Somali pirates have released a British chemical tanker which was hijacked in December last year with 26 crew aboard, the European Union naval force said on Friday.

Naval Force spokesman John Harbour said St James Park and its 26 crew released on Thursday were sailing to Thailand from Spain with a chemical used to make plastics when it was seized by the pirates in the Gulf of Aden on December 28, 2009. "On the morning of May 13 a ransom drop was made to the pirate group holding the St James Park at anchorage at Garacaad," Harbour said.

He said St James Park is a British Flagged chemical tanker with deadweight of 13,924 tonnes, and has three Filipinos, three Russians, one Georgians, two Romanians, five Bulgarians, two Ukrainians, one Polish, six Indians and three Turkish. "She is now safely underway and EU NAVFOR is continuing to monitor the situation," Harbour said.

The Somali-based gangs have made tens of millions of dollars from hijacking vessels and holding them until a ransom is paid, despite patrols by foreign navies.

International navies have been deployed in the Gulf of Aden following a series of attacks on foreign vessels in one of the world's most important trade routes.

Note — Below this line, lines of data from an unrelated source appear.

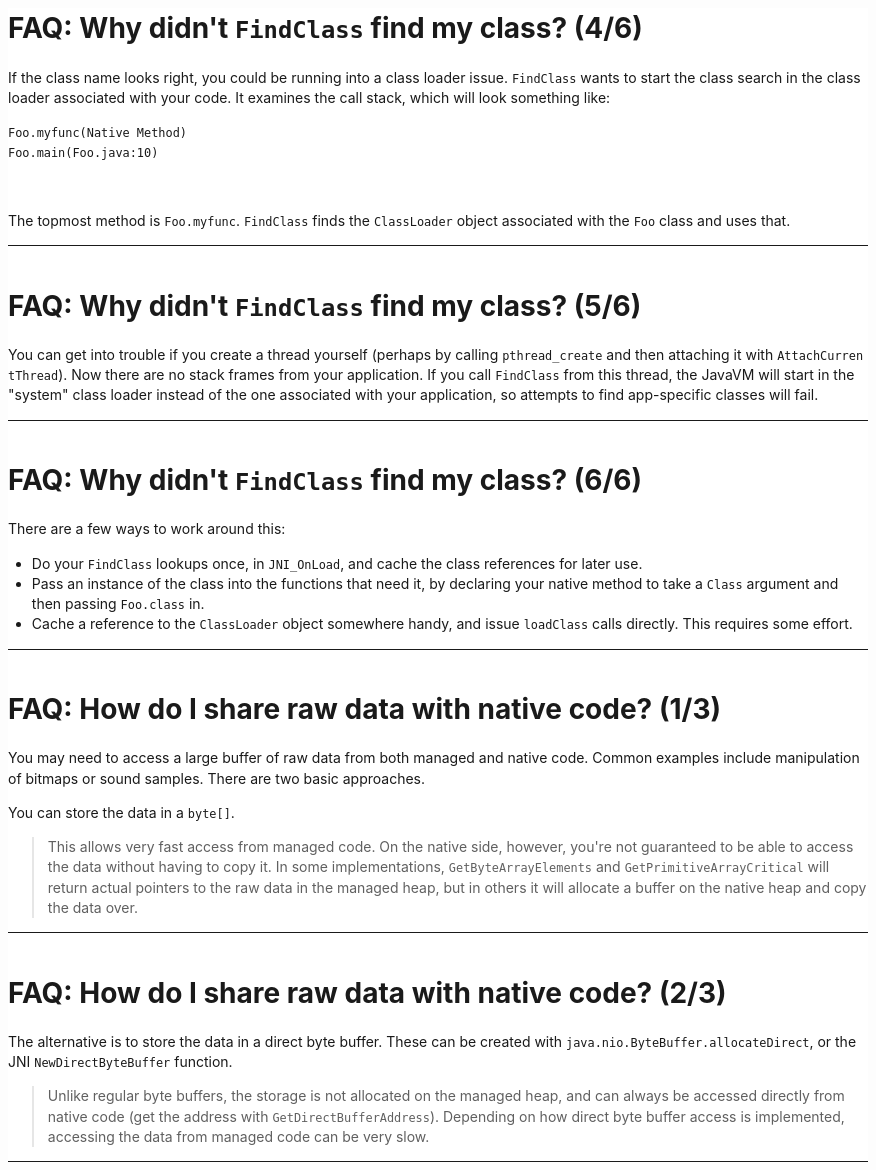 # FAQ: Why didn't `FindClass` find my class? (4/6)
If the class name looks right, you could be running into a class loader issue. `FindClass` wants to start the class search in the class loader associated with your code. It examines the call stack, which will look something like:

```
Foo.myfunc(Native Method)
Foo.main(Foo.java:10)
```

<br/>

The topmost method is `Foo.myfunc`. `FindClass` finds the `ClassLoader` object associated with the `Foo` class and uses that.

---

# FAQ: Why didn't `FindClass` find my class? (5/6)
You can get into trouble if you create a thread yourself (perhaps by calling `pthread_create` and then attaching it with `AttachCurrentThread`). Now there are no stack frames from your application. If you call `FindClass` from this thread, the JavaVM will start in the "system" class loader instead of the one associated with your application, so attempts to find app-specific classes will fail.

---

# FAQ: Why didn't `FindClass` find my class? (6/6)
There are a few ways to work around this:
 - Do your `FindClass` lookups once, in `JNI_OnLoad`, and cache the class references for later use.
 - Pass an instance of the class into the functions that need it, by declaring your native method to take a `Class` argument and then passing `Foo.class` in.
 - Cache a reference to the `ClassLoader` object somewhere handy, and issue `loadClass` calls directly. This requires some effort.

---

# FAQ: How do I share raw data with native code? (1/3)
You may need to access a large buffer of raw data from both managed and native code. Common examples include manipulation of bitmaps or sound samples. There are two basic approaches.

You can store the data in a `byte[]`.
> This allows very fast access from managed code. On the native side, however, you're not guaranteed to be able to access the data without having to copy it. In some implementations, `GetByteArrayElements` and `GetPrimitiveArrayCritical` will return actual pointers to the raw data in the managed heap, but in others it will allocate a buffer on the native heap and copy the data over.

---

# FAQ: How do I share raw data with native code? (2/3)
The alternative is to store the data in a direct byte buffer. These can be created with `java.nio.ByteBuffer.allocateDirect`, or the JNI `NewDirectByteBuffer` function.
> Unlike regular byte buffers, the storage is not allocated on the managed heap, and can always be accessed directly from native code (get the address with `GetDirectBufferAddress`). Depending on how direct byte buffer access is implemented, accessing the data from managed code can be very slow.

---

Their presence has forced pirates to travel further from their home bases into the Indian Ocean, where many of the recent attacks have taken place.

Nearly 20,000 ships pass through the Gulf of Aden each year, heading to and from the Suez Canal.

Somalia has been mired in anarchy since 1991. The chaos onshore has allowed piracy to flourish in the busy shipping lanes linking Europe to Asia and pushed up insurance premiums.

To date more than 100 suspects have been transferred to Kenya by the Western warships patrolling the Indian Ocean to combat piracy.

It is only Kenya and the Seychelles in the region that have agreed to take in suspects for prosecution, but both have recently complained about the burden of trying and jailing pirates in their countries.